Repurposed drugs are selected for clinical testing based on in vitro activity against the virus. Thus, virological outcomes are of minor interest in such trials, while the question of interest is the clinical effect. All the large trials examined primarily clinical outcomes (mortality in RECOVERY and the seven-point ordinal scale of the WHO), reporting secondarily on the virological outcome. The COVID-19 experience has taught us that despite having been approved for another indication, pharmacokinetics and safety should be monitored for the repurposing indication because unexpected harm may occur for the same drug that has been safe before, but is not any more for a different disease, specifically, an infection [6,7]. In the DisCoVeRy trial, higher than expected drug levels of lopinavir were observed, possibly underlying the higher rate of adverse event events (specifically kidney injury) in the lopinavir-containing arms compared to the control arm [1]. Gastrointestinal adverse events were more common with lopinavir–ritonavir compared to standard of care in another small RCT [9]. Drug levels were not measured in the SOLIDARITY and RECOVERY trials, and monitoring of adverse events in these trials was sparse.
Finally, a word on medical journal editors' responsibility during the COVID-19 pandemic and future such events.
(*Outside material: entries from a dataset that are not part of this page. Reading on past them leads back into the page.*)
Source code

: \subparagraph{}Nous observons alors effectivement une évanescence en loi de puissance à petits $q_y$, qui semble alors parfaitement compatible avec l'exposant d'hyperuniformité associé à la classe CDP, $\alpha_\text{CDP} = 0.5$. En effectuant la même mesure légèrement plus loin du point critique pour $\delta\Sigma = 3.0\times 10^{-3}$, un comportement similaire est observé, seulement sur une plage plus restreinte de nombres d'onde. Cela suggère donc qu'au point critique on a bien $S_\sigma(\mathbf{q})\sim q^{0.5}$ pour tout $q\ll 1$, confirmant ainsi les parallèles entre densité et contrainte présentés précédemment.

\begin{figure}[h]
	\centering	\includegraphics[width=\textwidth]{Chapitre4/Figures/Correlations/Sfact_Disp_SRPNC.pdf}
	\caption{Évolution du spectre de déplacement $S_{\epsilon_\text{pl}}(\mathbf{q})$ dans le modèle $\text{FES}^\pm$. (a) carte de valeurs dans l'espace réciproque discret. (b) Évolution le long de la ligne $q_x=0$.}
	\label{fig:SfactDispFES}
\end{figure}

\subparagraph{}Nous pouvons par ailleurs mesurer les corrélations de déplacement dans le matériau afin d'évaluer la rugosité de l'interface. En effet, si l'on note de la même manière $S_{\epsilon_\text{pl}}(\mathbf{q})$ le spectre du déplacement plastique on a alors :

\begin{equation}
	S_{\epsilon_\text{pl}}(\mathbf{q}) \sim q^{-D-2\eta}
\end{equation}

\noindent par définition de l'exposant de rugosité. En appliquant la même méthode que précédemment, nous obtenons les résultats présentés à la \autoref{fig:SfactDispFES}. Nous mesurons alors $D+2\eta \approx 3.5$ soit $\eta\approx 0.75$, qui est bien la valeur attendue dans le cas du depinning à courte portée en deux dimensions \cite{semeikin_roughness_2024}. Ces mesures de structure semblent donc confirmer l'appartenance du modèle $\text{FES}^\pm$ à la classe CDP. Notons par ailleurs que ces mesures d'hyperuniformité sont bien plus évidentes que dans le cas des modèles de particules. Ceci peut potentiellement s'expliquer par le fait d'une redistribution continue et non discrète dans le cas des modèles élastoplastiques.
Being the first to publish on a disease and on its treatment is attractive to journals, but this should be left to standard journalism. Medical journals should be attracted to evidence-based medicine. Even in pandemics, and especially in pandemics, the rigour of evaluating the quality of studies published needs to be maintained. Publication of poorly conducted studies claiming effects in peer-reviewed journals has many negative consequences: it misdirects patients' treatment, leads to wasted research efforts, affects trust in science, and delays the public health implementation of needed scientific measures to end the pandemic. During this pandemic we hope to have learned more on the positive and negative impacts of medical journals, as well as on the importance of effective clinical research and evidence-based medicine for the optimal management of this ongoing and future emerging events.
Transparency declaration
Neither author has any conflicts of interest to declare. No funding was received for this article.